- Exercise
Count every line below that contains "failed", then give that count and nothing else.

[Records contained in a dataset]
%%
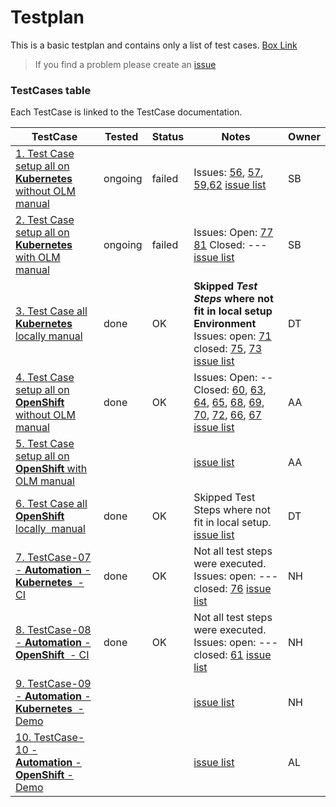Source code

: # Testplan

This is a basic testplan and contains only a list of test cases.
[Box Link](https://ibm.box.com/s/lydi76fp84yg2fvzqrckezlehu1chi6l)

> If you find a problem please create an [issue](https://github.com/IBM/operator-sample-go/issues/new/choose)

### TestCases table 

Each TestCase is linked to the TestCase documentation.

| TestCase | Tested | Status | Notes | Owner |
| --- | --- | --- | --- | --- |
| [1. Test Case setup all on **Kubernetes** without OLM manual](https://ibm.box.com/s/bo25ocn1mjpm7j61ehmglawda7f0plmw) | ongoing | failed | Issues: [56](https://github.com/IBM/operator-sample-go/issues/56), [57](https://github.com/IBM/operator-sample-go/issues/57), [59](https://github.com/IBM/operator-sample-go/issues/59),[62](https://github.com/IBM/operator-sample-go/issues/62) [issue list](https://github.com/IBM/operator-sample-go/issues?q=label%3Atestcase01+)| SB |
| [2. Test Case setup all on **Kubernetes** with OLM manual](https://ibm.box.com/s/drm296zjnw10i0g04fli0rdt9vo610ui) | ongoing | failed  | Issues: Open: [77](https://github.com/IBM/operator-sample-go/issues/77) [81](https://github.com/IBM/operator-sample-go/issues/81) Closed: --- [issue list](https://github.com/IBM/operator-sample-go/issues?q=label%3Atestcase02+)| SB |
| [3. Test Case all **Kubernetes** locally manual](https://ibm.box.com/s/jzkvohw5fprvpiggqsubymlp1al1c0r7) | done | OK | **Skipped _Test Steps_ where not fit in local setup Environment** Issues: open: [71](https://github.com/IBM/operator-sample-go/issues/71) closed: [75](https://github.com/IBM/operator-sample-go/issues/75), [73](https://github.com/IBM/operator-sample-go/issues/73) [issue list](https://github.com/IBM/operator-sample-go/issues?q=label%3Atestcase03+)| DT |
| [4. Test Case setup all on **OpenShift** without OLM manual](https://ibm.box.com/s/e8ckkneiysrztg4foy4ek268pb5z5h31) | done | OK | Issues: Open: -- Closed: [60](https://github.com/IBM/operator-sample-go/issues/60), [63](https://github.com/IBM/operator-sample-go/issues/63), [64](https://github.com/IBM/operator-sample-go/issues/64), [65](https://github.com/IBM/operator-sample-go/issues/65), [68](https://github.com/IBM/operator-sample-go/issues/68), [69](https://github.com/IBM/operator-sample-go/issues/69), [70](https://github.com/IBM/operator-sample-go/issues/70), [72](https://github.com/IBM/operator-sample-go/issues/72), [66](https://github.com/IBM/operator-sample-go/issues/66), [67](https://github.com/IBM/operator-sample-go/issues/67) [issue list](https://github.com/IBM/operator-sample-go/issues?q=label%3Atestcase04+)| AA |
| [5. Test Case setup all on **OpenShift** with OLM manual](https://ibm.box.com/s/3t6flws1e2vplgla965df987uzfvow09) |  |  | [issue list](https://github.com/IBM/operator-sample-go/issues?q=label%3Atestcase05+) | AA |
| [6. Test Case all **OpenShift** locally  manual](https://ibm.box.com/s/ni3tso7v12bqbno3vj96crhld0mpl2bi) | done | OK | Skipped Test Steps where not fit in local setup. [issue list](https://github.com/IBM/operator-sample-go/issues?q=label%3Atestcase06+)| DT |
| [7. TestCase-07 - **Automation** - **Kubernetes**  - CI](https://ibm.box.com/s/e1v7241vxynhn3vfw55sbtx7qs13w549) | done | OK |  Not all test steps were executed. Issues: open: --- closed: [76](https://github.com/IBM/operator-sample-go/issues/76) [issue list](https://github.com/IBM/operator-sample-go/issues?q=label%3Atestcase07+) | NH |
| [8. TestCase-08 - **Automation** - **OpenShift**  - CI](https://ibm.box.com/s/e1v7241vxynhn3vfw55sbtx7qs13w549) | done | OK |  Not all test steps were executed. Issues: open: --- closed: [61](https://github.com/IBM/operator-sample-go/issues/61) [issue list](https://github.com/IBM/operator-sample-go/issues?q=label%3Atestcase08+) | NH |
| [9. TestCase-09 - **Automation** - **Kubernetes**  - Demo](https://ibm.box.com/s/fg4ejoq459fdyzjz7pz7i1jve6c7maib) |  |  | [issue list](https://github.com/IBM/operator-sample-go/issues?q=label%3Atestcase09+) | NH |
| [10. TestCase-10 - **Automation** - **OpenShift** - Demo](https://ibm.box.com/s/qauu1ju1ss889pa084bs6seeh3nqk1ny) |  |  | [issue list](https://github.com/IBM/operator-sample-go/issues?q=label%3Atestcase10+) | AL |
%%
- Written response
2